(ASSIGNED TASK) Word for word, restate the lines from the top of the records below through the line with "(random, ++, ||, Bregman++)", both included, with no pictures in the result.

[GIVEN DATA]

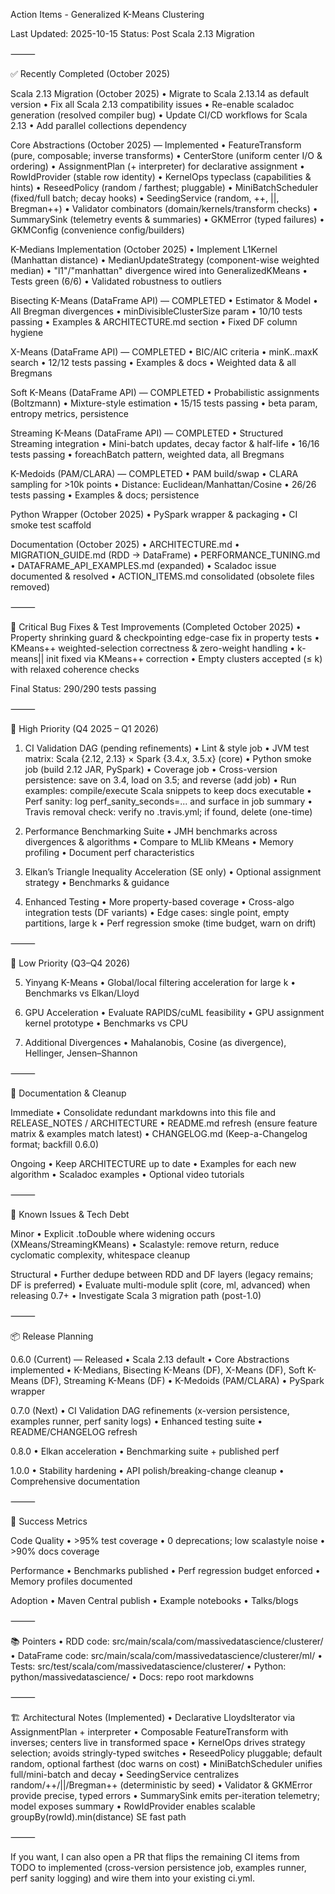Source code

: Action Items - Generalized K-Means Clustering

Last Updated: 2025-10-15
Status: Post Scala 2.13 Migration

⸻

✅ Recently Completed (October 2025)

Scala 2.13 Migration (October 2025)
	•	Migrate to Scala 2.13.14 as default version
	•	Fix all Scala 2.13 compatibility issues
	•	Re-enable scaladoc generation (resolved compiler bug)
	•	Update CI/CD workflows for Scala 2.13
	•	Add parallel collections dependency

Core Abstractions (October 2025) — Implemented
	•	FeatureTransform (pure, composable; inverse transforms)
	•	CenterStore (uniform center I/O & ordering)
	•	AssignmentPlan (+ interpreter) for declarative assignment
	•	RowIdProvider (stable row identity)
	•	KernelOps typeclass (capabilities & hints)
	•	ReseedPolicy (random / farthest; pluggable)
	•	MiniBatchScheduler (fixed/full batch; decay hooks)
	•	SeedingService (random, ++, ||, Bregman++)
	•	Validator combinators (domain/kernels/transform checks)
	•	SummarySink (telemetry events & summaries)
	•	GKMError (typed failures)
	•	GKMConfig (convenience config/builders)

K-Medians Implementation (October 2025)
	•	Implement L1Kernel (Manhattan distance)
	•	MedianUpdateStrategy (component-wise weighted median)
	•	"l1"/"manhattan" divergence wired into GeneralizedKMeans
	•	Tests green (6/6)
	•	Validated robustness to outliers

Bisecting K-Means (DataFrame API) — COMPLETED
	•	Estimator & Model
	•	All Bregman divergences
	•	minDivisibleClusterSize param
	•	10/10 tests passing
	•	Examples & ARCHITECTURE.md section
	•	Fixed DF column hygiene

X-Means (DataFrame API) — COMPLETED
	•	BIC/AIC criteria
	•	minK..maxK search
	•	12/12 tests passing
	•	Examples & docs
	•	Weighted data & all Bregmans

Soft K-Means (DataFrame API) — COMPLETED
	•	Probabilistic assignments (Boltzmann)
	•	Mixture-style estimation
	•	15/15 tests passing
	•	beta param, entropy metrics, persistence

Streaming K-Means (DataFrame API) — COMPLETED
	•	Structured Streaming integration
	•	Mini-batch updates, decay factor & half-life
	•	16/16 tests passing
	•	foreachBatch pattern, weighted data, all Bregmans

K-Medoids (PAM/CLARA) — COMPLETED
	•	PAM build/swap
	•	CLARA sampling for >10k points
	•	Distance: Euclidean/Manhattan/Cosine
	•	26/26 tests passing
	•	Examples & docs; persistence

Python Wrapper (October 2025)
	•	PySpark wrapper & packaging
	•	CI smoke test scaffold

Documentation (October 2025)
	•	ARCHITECTURE.md
	•	MIGRATION_GUIDE.md (RDD → DataFrame)
	•	PERFORMANCE_TUNING.md
	•	DATAFRAME_API_EXAMPLES.md (expanded)
	•	Scaladoc issue documented & resolved
	•	ACTION_ITEMS.md consolidated (obsolete files removed)

⸻

🔧 Critical Bug Fixes & Test Improvements (Completed October 2025)
	•	Property shrinking guard & checkpointing edge-case fix in property tests
	•	KMeans++ weighted-selection correctness & zero-weight handling
	•	k-means|| init fixed via KMeans++ correction
	•	Empty clusters accepted (≤ k) with relaxed coherence checks

Final Status: 290/290 tests passing

⸻

🚧 High Priority (Q4 2025 – Q1 2026)

1) CI Validation DAG (pending refinements)
	•	Lint & style job
	•	JVM test matrix: Scala {2.12, 2.13} × Spark {3.4.x, 3.5.x} (core)
	•	Python smoke job (build 2.12 JAR, PySpark)
	•	Coverage job
	•	Cross-version persistence: save on 3.4, load on 3.5; and reverse (add job)
	•	Run examples: compile/execute Scala snippets to keep docs executable
	•	Perf sanity: log perf_sanity_seconds=... and surface in job summary
	•	Travis removal check: verify no .travis.yml; if found, delete (one-time)

2) Performance Benchmarking Suite
	•	JMH benchmarks across divergences & algorithms
	•	Compare to MLlib KMeans
	•	Memory profiling
	•	Document perf characteristics

3) Elkan’s Triangle Inequality Acceleration (SE only)
	•	Optional assignment strategy
	•	Benchmarks & guidance

4) Enhanced Testing
	•	More property-based coverage
	•	Cross-algo integration tests (DF variants)
	•	Edge cases: single point, empty partitions, large k
	•	Perf regression smoke (time budget, warn on drift)

⸻

🔮 Low Priority (Q3–Q4 2026)

5) Yinyang K-Means
	•	Global/local filtering acceleration for large k
	•	Benchmarks vs Elkan/Lloyd

6) GPU Acceleration
	•	Evaluate RAPIDS/cuML feasibility
	•	GPU assignment kernel prototype
	•	Benchmarks vs CPU

7) Additional Divergences
	•	Mahalanobis, Cosine (as divergence), Hellinger, Jensen–Shannon

⸻

📝 Documentation & Cleanup

Immediate
	•	Consolidate redundant markdowns into this file and RELEASE_NOTES / ARCHITECTURE
	•	README.md refresh (ensure feature matrix & examples match latest)
	•	CHANGELOG.md (Keep-a-Changelog format; backfill 0.6.0)

Ongoing
	•	Keep ARCHITECTURE up to date
	•	Examples for each new algorithm
	•	Scaladoc examples
	•	Optional video tutorials

⸻

🐛 Known Issues & Tech Debt

Minor
	•	Explicit .toDouble where widening occurs (XMeans/StreamingKMeans)
	•	Scalastyle: remove return, reduce cyclomatic complexity, whitespace cleanup

Structural
	•	Further dedupe between RDD and DF layers (legacy remains; DF is preferred)
	•	Evaluate multi-module split (core, ml, advanced) when releasing 0.7+
	•	Investigate Scala 3 migration path (post-1.0)

⸻

📦 Release Planning

0.6.0 (Current) — Released
	•	Scala 2.13 default
	•	Core Abstractions implemented
	•	K-Medians, Bisecting K-Means (DF), X-Means (DF), Soft K-Means (DF), Streaming K-Means (DF)
	•	K-Medoids (PAM/CLARA)
	•	PySpark wrapper

0.7.0 (Next)
	•	CI Validation DAG refinements (x-version persistence, examples runner, perf sanity logs)
	•	Enhanced testing suite
	•	README/CHANGELOG refresh

0.8.0
	•	Elkan acceleration
	•	Benchmarking suite + published perf

1.0.0
	•	Stability hardening
	•	API polish/breaking-change cleanup
	•	Comprehensive documentation

⸻

🎯 Success Metrics

Code Quality
	•	>95% test coverage
	•	0 deprecations; low scalastyle noise
	•	>90% docs coverage

Performance
	•	Benchmarks published
	•	Perf regression budget enforced
	•	Memory profiles documented

Adoption
	•	Maven Central publish
	•	Example notebooks
	•	Talks/blogs

⸻

📚 Pointers
	•	RDD code: src/main/scala/com/massivedatascience/clusterer/
	•	DataFrame code: src/main/scala/com/massivedatascience/clusterer/ml/
	•	Tests: src/test/scala/com/massivedatascience/clusterer/
	•	Python: python/massivedatascience/
	•	Docs: repo root markdowns

⸻

🏗️ Architectural Notes (Implemented)
	•	Declarative LloydsIterator via AssignmentPlan + interpreter
	•	Composable FeatureTransform with inverses; centers live in transformed space
	•	KernelOps drives strategy selection; avoids stringly-typed switches
	•	ReseedPolicy pluggable; default random, optional farthest (doc warns on cost)
	•	MiniBatchScheduler unifies full/mini-batch and decay
	•	SeedingService centralizes random/++/||/Bregman++ (deterministic by seed)
	•	Validator & GKMError provide precise, typed errors
	•	SummarySink emits per-iteration telemetry; model exposes summary
	•	RowIdProvider enables scalable groupBy(rowId).min(distance) SE fast path

⸻

If you want, I can also open a PR that flips the remaining CI items from TODO to implemented (cross-version persistence job, examples runner, perf sanity logging) and wire them into your existing ci.yml.
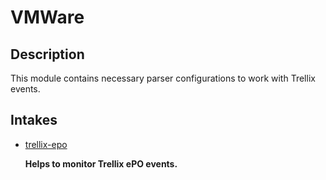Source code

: # VMWare

## Description

This module contains necessary parser configurations to work with Trellix events.

## Intakes

- [trellix-epo](./trellix-epo/CHANGELOG.md)

  **Helps to monitor Trellix ePO events.**
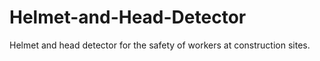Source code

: # Helmet-and-Head-Detector
Helmet and head detector for the safety of workers at construction sites.
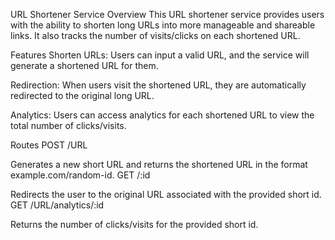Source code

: URL Shortener Service
Overview
This URL shortener service provides users with the ability to shorten long URLs into more manageable and shareable links. It also tracks the number of visits/clicks on each shortened URL.

Features
Shorten URLs: Users can input a valid URL, and the service will generate a shortened URL for them.

Redirection: When users visit the shortened URL, they are automatically redirected to the original long URL.

Analytics: Users can access analytics for each shortened URL to view the total number of clicks/visits.

Routes
POST /URL

Generates a new short URL and returns the shortened URL in the format example.com/random-id.
GET /:id

Redirects the user to the original URL associated with the provided short id.
GET /URL/analytics/:id

Returns the number of clicks/visits for the provided short id.
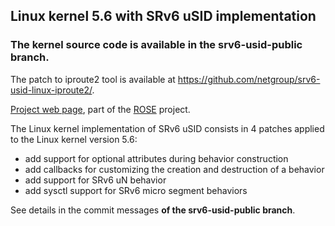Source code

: ## Linux kernel 5.6 with SRv6 uSID implementation

### The kernel source code is available in the **srv6-usid-public** branch. 

The patch to iproute2 tool is available at https://github.com/netgroup/srv6-usid-linux-iproute2/.

[Project web page](https://netgroup.github.io/srv6-usid-linux-kernel/), part of the [ROSE](https://netgroup.github.io/rose/) project.

The Linux kernel implementation of SRv6 uSID consists in 4 patches applied to the Linux kernel version 5.6:
 
- add support for optional attributes during behavior construction
- add callbacks for customizing the creation and destruction of a behavior
- add support for SRv6 uN behavior
- add sysctl support for SRv6 micro segment behaviors

See details in the commit messages **of the srv6-usid-public branch**.
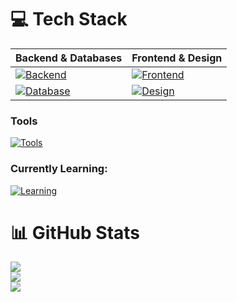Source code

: # 💻 Tech Stack

| Backend & Databases | Frontend & Design |
|---------------------|-------------------|
| [![Backend](https://skillicons.dev/icons?i=python,django,redis)](https://skillicons.dev) | [![Frontend](https://skillicons.dev/icons?i=html,css)](https://skillicons.dev) |
| [![Database](https://skillicons.dev/icons?i=mysql,postgres)](https://skillicons.dev) | [![Design](https://skillicons.dev/icons?i=figma,ps)](https://skillicons.dev) |

### Tools
[![Tools](https://skillicons.dev/icons?i=git)](https://skillicons.dev)

### Currently Learning:
[![Learning](https://skillicons.dev/icons?i=react)](https://skillicons.dev)  

# 📊 GitHub Stats
![](https://github-readme-stats.vercel.app/api?username=VasilyaNab&theme=blue_navy&hide_border=false&include_all_commits=false&count_private=true)  
![](https://github-readme-streak-stats.herokuapp.com/?user=VasilyaNab&theme=blue_navy&hide_border=false)  
![](https://github-readme-stats.vercel.app/api/top-langs/?username=VasilyaNab&theme=blue_navy&hide_border=false&include_all_commits=false&count_private=true&layout=compact)  

<!-- Proudly created with GPRM ( https://gprm.itsvg.in ) -->
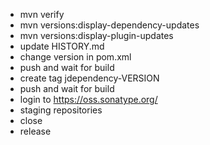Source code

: - mvn verify
- mvn versions:display-dependency-updates
- mvn versions:display-plugin-updates
- update HISTORY.md
- change version in pom.xml
- push and wait for build
- create tag jdependency-VERSION
- push and wait for build
- login to https://oss.sonatype.org/
- staging repositories
- close
- release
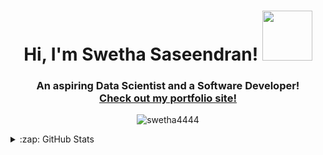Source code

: <h1 align="center">Hi, I'm Swetha Saseendran! <img src="https://github.com/TheDudeThatCode/TheDudeThatCode/blob/master/Assets/Developer.gif" width="80px"></h1> 
<h3 align="center">An aspiring Data Scientist and a Software Developer! <br/> <a href="https://portfolio-website-github-io-4seoarmoo-swetha4444.vercel.app/" target="_blank">Check out my portfolio site! </a></h3>
<p align="center"> <img src="https://komarev.com/ghpvc/?username=swetha4444&label=Profile%20views&color=0e75b6&style=flat" alt="swetha4444" /> </p>
<details>
  <summary>:zap: GitHub Stats</summary>
    <img align="center" src="https://github-readme-stats.vercel.app/api/top-langs?username=swetha4444&show_icons=true&theme=dark&locale=en&layout=compact" alt="swetha4444" />
    <img align="center" src="https://github-readme-stats.vercel.app/api?username=swetha4444&show_icons=true&theme=dark&hide_border=true&locale=en" alt="swetha4444" />
    <img align="center" src="https://github-readme-streak-stats.herokuapp.com/?user=swetha4444&theme=dark" alt="swetha4444" />
</details>
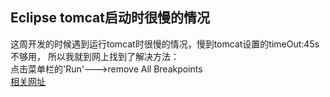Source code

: ## Eclipse tomcat启动时很慢的情况
这周开发的时候遇到运行tomcat时很慢的情况，慢到tomcat设置的timeOut:45s不够用， 所以我就到网上找到了解决方法：  
点击菜单栏的'Run'--->remove All Breakpoints  
[相关网址](http://blog.csdn.net/c5153000/article/details/7371972)
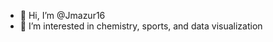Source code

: - 👋 Hi, I’m @Jmazur16
- 👀 I’m interested in chemistry, sports, and data visualization


<!---
Jmazur16/Jmazur16 is a ✨ special ✨ repository because its `README.md` (this file) appears on your GitHub profile.
You can click the Preview link to take a look at your changes.
--->
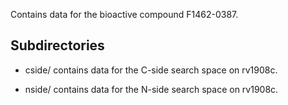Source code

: Contains data for the bioactive compound F1462-0387.

## Subdirectories

- cside/ contains data for the C-side search space on rv1908c.

- nside/ contains data for the N-side search space on rv1908c.

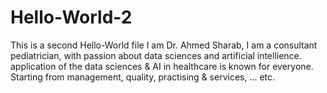 # Hello-World-2
This is a second Hello-World file
I am Dr. Ahmed Sharab, I am a consultant pediatrician, with passion about data sciences and artificial intellience.
application of the data sciences & AI in healthcare is known for everyone. Starting from management, quality, practising & services, ... etc.
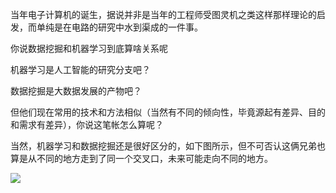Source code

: 



当年电子计算机的诞生，据说并非是当年的工程师受图灵机之类这样那样理论的启发，而单纯是在电路的研究中水到渠成的一件事。







你说数据挖掘和机器学习到底算啥关系呢

机器学习是人工智能的研究分支吧？

数据挖掘是大数据发展的产物吧？

但他们现在常用的技术和方法相似（当然有不同的倾向性，毕竟源起有差异、目的和需求有差异），你说这笔帐怎么算呢？

当然，机器学习和数据挖掘还是很好区分的，如下图所示，但不可否认这俩兄弟也算是从不同的地方走到了同一个交叉口，未来可能走向不同的地方。

![](C:/Users/Five/Desktop/note/img/v2-2a74db3ed1f2ca0118790a218c423de6_r.jpg)





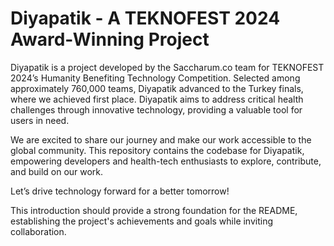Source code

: # Diyapatik - A TEKNOFEST 2024 Award-Winning Project

Diyapatik is a project developed by the Saccharum.co team for TEKNOFEST 2024’s Humanity Benefiting Technology Competition. Selected among approximately 760,000 teams, Diyapatik advanced to the Turkey finals, where we achieved first place. Diyapatik aims to address critical health challenges through innovative technology, providing a valuable tool for users in need.

We are excited to share our journey and make our work accessible to the global community. This repository contains the codebase for Diyapatik, empowering developers and health-tech enthusiasts to explore, contribute, and build on our work.

Let’s drive technology forward for a better tomorrow!

This introduction should provide a strong foundation for the README, establishing the project's achievements and goals while inviting collaboration.
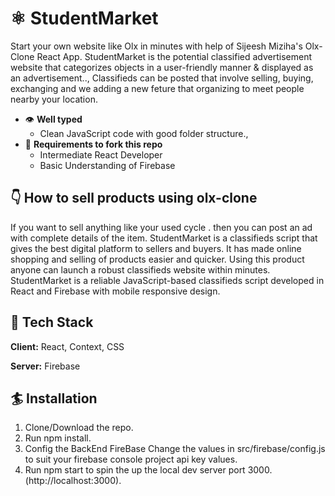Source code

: # ⚛️ StudentMarket

Start your own website like Olx in minutes with help of Sijeesh Miziha's Olx-Clone React App. StudentMarket is the potential classified advertisement website that categorizes objects in a user-friendly manner & displayed as an advertisement..,
Classifieds can be posted that involve selling, buying, exchanging and we adding a new feture that organizing to meet people nearby your location. 


- 👁 **Well typed**
  - Clean JavaScript code with good folder structure.,
- 👅 **Requirements to fork this repo**
   - Intermediate React Developer
   - Basic Understanding of Firebase

## 👇 How to sell products using olx-clone

 If you want to sell anything like your used cycle . then you can post an ad with complete details of the item. StudentMarket is a classifieds script that gives the best digital platform to sellers and buyers. It has made online shopping and selling of products easier and quicker. Using this product anyone can launch a robust classifieds website within minutes.
  StudentMarket is a reliable JavaScript-based classifieds script developed in React and Firebase with mobile responsive design.
  

## 🦸 Tech Stack

**Client:** React, Context, CSS

**Server:** Firebase
  
## 🏄 Installation

  1. Clone/Download the repo.
  2. Run npm install.
  3. Config the BackEnd FireBase Change the values in src/firebase/config.js to suit your firebase console project api key values.
  4. Run npm start to spin the up the local dev server port 3000.(http://localhost:3000).
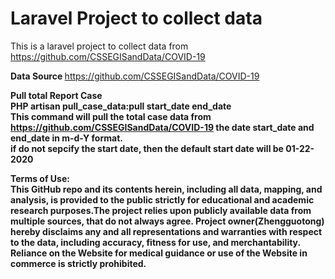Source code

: # Laravel Project to collect data 


This is a laravel project to collect data from https://github.com/CSSEGISandData/COVID-19

<b>Data Source </b>
https://github.com/CSSEGISandData/COVID-19

<b>Pull total Report Case<b><br/>
PHP artisan  pull_case_data:pull start_date end_date <br/>
This command will pull the total case data from https://github.com/CSSEGISandData/COVID-19 the 
date start_date and end_date in m-d-Y format.
<br>if do not sepcify the start date, then the default start date will be 01-22-2020<br>


<b>Terms of Use:</b><br>
This GitHub repo and its contents herein, including all data, mapping, and analysis,  is provided to the public strictly for educational and academic research purposes.The project relies upon publicly available data from multiple sources, that do not always agree. Project owner(Zhengguotong)  hereby disclaims any and all representations and warranties with respect to the data, including accuracy, fitness for use, and merchantability.  Reliance on the Website for medical guidance or use of the Website in commerce is strictly prohibited.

[/GIVEN DATA]

(EXPECTED ANSWER)
Source code

: Action Items - Generalized K-Means Clustering

Last Updated: 2025-10-15
Status: Post Scala 2.13 Migration

⸻

✅ Recently Completed (October 2025)

Scala 2.13 Migration (October 2025)
	•	Migrate to Scala 2.13.14 as default version
	•	Fix all Scala 2.13 compatibility issues
	•	Re-enable scaladoc generation (resolved compiler bug)
	•	Update CI/CD workflows for Scala 2.13
	•	Add parallel collections dependency

Core Abstractions (October 2025) — Implemented
	•	FeatureTransform (pure, composable; inverse transforms)
	•	CenterStore (uniform center I/O & ordering)
	•	AssignmentPlan (+ interpreter) for declarative assignment
	•	RowIdProvider (stable row identity)
	•	KernelOps typeclass (capabilities & hints)
	•	ReseedPolicy (random / farthest; pluggable)
	•	MiniBatchScheduler (fixed/full batch; decay hooks)
	•	SeedingService (random, ++, ||, Bregman++)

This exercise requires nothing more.